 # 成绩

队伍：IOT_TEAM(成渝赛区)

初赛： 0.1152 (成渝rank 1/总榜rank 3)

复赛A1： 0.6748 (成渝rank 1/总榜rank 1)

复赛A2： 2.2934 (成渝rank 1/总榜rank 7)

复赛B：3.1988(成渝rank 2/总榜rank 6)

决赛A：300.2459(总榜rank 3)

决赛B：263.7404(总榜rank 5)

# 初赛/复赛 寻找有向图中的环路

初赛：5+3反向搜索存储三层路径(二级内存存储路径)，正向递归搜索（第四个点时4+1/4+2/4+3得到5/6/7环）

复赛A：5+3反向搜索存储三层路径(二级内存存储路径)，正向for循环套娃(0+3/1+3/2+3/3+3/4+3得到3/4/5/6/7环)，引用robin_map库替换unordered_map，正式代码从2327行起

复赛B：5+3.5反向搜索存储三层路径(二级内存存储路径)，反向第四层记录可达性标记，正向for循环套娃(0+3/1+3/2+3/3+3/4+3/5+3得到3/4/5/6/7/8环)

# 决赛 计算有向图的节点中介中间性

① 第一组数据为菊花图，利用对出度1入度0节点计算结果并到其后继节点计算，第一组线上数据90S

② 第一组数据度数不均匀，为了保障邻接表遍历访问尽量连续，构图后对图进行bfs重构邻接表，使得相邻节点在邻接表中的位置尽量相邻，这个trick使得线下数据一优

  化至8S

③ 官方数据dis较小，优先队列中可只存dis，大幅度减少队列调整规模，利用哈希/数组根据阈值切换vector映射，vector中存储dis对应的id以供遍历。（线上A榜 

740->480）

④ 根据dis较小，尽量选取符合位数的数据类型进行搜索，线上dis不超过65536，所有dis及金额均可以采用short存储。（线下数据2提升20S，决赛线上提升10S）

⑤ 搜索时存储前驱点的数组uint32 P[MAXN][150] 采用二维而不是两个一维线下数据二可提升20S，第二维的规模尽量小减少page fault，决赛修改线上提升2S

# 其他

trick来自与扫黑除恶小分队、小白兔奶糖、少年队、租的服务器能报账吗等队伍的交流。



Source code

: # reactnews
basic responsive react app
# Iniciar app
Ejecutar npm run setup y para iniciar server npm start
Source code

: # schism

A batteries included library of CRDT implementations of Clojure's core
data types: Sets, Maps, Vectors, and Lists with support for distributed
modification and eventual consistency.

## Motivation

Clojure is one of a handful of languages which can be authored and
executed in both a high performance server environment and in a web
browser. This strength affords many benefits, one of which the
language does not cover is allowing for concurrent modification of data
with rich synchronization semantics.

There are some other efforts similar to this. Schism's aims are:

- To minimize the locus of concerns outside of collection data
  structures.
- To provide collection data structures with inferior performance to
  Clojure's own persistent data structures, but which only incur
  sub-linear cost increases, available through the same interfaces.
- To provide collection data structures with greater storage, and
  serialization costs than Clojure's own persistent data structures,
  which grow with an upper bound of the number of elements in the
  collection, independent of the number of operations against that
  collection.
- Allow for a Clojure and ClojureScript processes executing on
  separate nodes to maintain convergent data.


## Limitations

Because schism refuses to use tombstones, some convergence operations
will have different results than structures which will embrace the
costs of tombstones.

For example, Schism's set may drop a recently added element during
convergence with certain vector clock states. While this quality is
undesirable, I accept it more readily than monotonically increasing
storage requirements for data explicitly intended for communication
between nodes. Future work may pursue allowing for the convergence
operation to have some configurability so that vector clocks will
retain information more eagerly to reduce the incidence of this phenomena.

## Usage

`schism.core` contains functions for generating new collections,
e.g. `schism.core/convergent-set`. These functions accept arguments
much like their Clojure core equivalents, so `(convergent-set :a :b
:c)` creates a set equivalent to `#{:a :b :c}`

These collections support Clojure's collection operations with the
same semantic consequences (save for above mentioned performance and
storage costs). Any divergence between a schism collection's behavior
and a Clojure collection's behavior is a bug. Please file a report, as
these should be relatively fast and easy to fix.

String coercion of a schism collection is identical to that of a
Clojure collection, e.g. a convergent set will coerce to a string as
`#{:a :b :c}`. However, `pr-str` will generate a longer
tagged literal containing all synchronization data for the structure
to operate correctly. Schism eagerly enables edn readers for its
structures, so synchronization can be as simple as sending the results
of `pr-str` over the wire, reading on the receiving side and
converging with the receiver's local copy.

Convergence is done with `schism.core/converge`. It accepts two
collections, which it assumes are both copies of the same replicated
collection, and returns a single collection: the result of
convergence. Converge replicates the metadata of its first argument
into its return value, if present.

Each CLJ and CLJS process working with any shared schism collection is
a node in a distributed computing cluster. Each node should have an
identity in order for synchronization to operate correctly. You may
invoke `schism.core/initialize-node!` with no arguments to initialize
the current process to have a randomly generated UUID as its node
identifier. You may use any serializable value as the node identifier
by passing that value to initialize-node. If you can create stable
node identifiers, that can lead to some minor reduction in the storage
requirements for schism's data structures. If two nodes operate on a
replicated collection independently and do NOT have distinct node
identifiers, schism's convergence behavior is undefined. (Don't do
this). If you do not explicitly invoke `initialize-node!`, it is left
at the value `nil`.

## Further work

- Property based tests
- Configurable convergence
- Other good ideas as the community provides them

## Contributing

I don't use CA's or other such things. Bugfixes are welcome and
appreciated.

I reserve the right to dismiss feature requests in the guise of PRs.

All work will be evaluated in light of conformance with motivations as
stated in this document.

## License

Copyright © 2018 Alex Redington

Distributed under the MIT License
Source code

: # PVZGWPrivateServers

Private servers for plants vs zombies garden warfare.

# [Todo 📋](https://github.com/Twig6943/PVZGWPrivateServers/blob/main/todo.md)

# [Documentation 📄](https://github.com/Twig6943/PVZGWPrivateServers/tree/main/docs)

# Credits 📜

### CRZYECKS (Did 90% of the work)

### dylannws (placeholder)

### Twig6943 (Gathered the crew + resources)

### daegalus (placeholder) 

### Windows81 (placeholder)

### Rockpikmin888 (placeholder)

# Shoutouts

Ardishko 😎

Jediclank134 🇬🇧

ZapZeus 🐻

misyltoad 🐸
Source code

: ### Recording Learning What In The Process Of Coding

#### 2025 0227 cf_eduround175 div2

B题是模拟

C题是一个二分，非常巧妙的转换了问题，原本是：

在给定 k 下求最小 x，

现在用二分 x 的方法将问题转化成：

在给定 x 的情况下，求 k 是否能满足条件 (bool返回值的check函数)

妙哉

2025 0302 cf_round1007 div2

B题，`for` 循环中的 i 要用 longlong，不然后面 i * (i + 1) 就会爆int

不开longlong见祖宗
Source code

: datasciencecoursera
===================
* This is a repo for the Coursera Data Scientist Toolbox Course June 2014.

§ To do
Above this task is a listing. Restate, word for word and with nothing added, the lines from the one with "# 初赛/复赛 寻找有向图中的环路" through the one with "collection.".

§ The answer
# 初赛/复赛 寻找有向图中的环路

初赛：5+3反向搜索存储三层路径(二级内存存储路径)，正向递归搜索（第四个点时4+1/4+2/4+3得到5/6/7环）

复赛A：5+3反向搜索存储三层路径(二级内存存储路径)，正向for循环套娃(0+3/1+3/2+3/3+3/4+3得到3/4/5/6/7环)，引用robin_map库替换unordered_map，正式代码从2327行起

复赛B：5+3.5反向搜索存储三层路径(二级内存存储路径)，反向第四层记录可达性标记，正向for循环套娃(0+3/1+3/2+3/3+3/4+3/5+3得到3/4/5/6/7/8环)

# 决赛 计算有向图的节点中介中间性

① 第一组数据为菊花图，利用对出度1入度0节点计算结果并到其后继节点计算，第一组线上数据90S

② 第一组数据度数不均匀，为了保障邻接表遍历访问尽量连续，构图后对图进行bfs重构邻接表，使得相邻节点在邻接表中的位置尽量相邻，这个trick使得线下数据一优

  化至8S

③ 官方数据dis较小，优先队列中可只存dis，大幅度减少队列调整规模，利用哈希/数组根据阈值切换vector映射，vector中存储dis对应的id以供遍历。（线上A榜 

740->480）

④ 根据dis较小，尽量选取符合位数的数据类型进行搜索，线上dis不超过65536，所有dis及金额均可以采用short存储。（线下数据2提升20S，决赛线上提升10S）

⑤ 搜索时存储前驱点的数组uint32 P[MAXN][150] 采用二维而不是两个一维线下数据二可提升20S，第二维的规模尽量小减少page fault，决赛修改线上提升2S

# 其他

trick来自与扫黑除恶小分队、小白兔奶糖、少年队、租的服务器能报账吗等队伍的交流。



Source code

: # reactnews
basic responsive react app
# Iniciar app
Ejecutar npm run setup y para iniciar server npm start
Source code

: # schism

A batteries included library of CRDT implementations of Clojure's core
data types: Sets, Maps, Vectors, and Lists with support for distributed
modification and eventual consistency.

## Motivation

Clojure is one of a handful of languages which can be authored and
executed in both a high performance server environment and in a web
browser. This strength affords many benefits, one of which the
language does not cover is allowing for concurrent modification of data
with rich synchronization semantics.

There are some other efforts similar to this. Schism's aims are:

- To minimize the locus of concerns outside of collection data
  structures.
- To provide collection data structures with inferior performance to
  Clojure's own persistent data structures, but which only incur
  sub-linear cost increases, available through the same interfaces.
- To provide collection data structures with greater storage, and
  serialization costs than Clojure's own persistent data structures,
  which grow with an upper bound of the number of elements in the
  collection, independent of the number of operations against that
  collection.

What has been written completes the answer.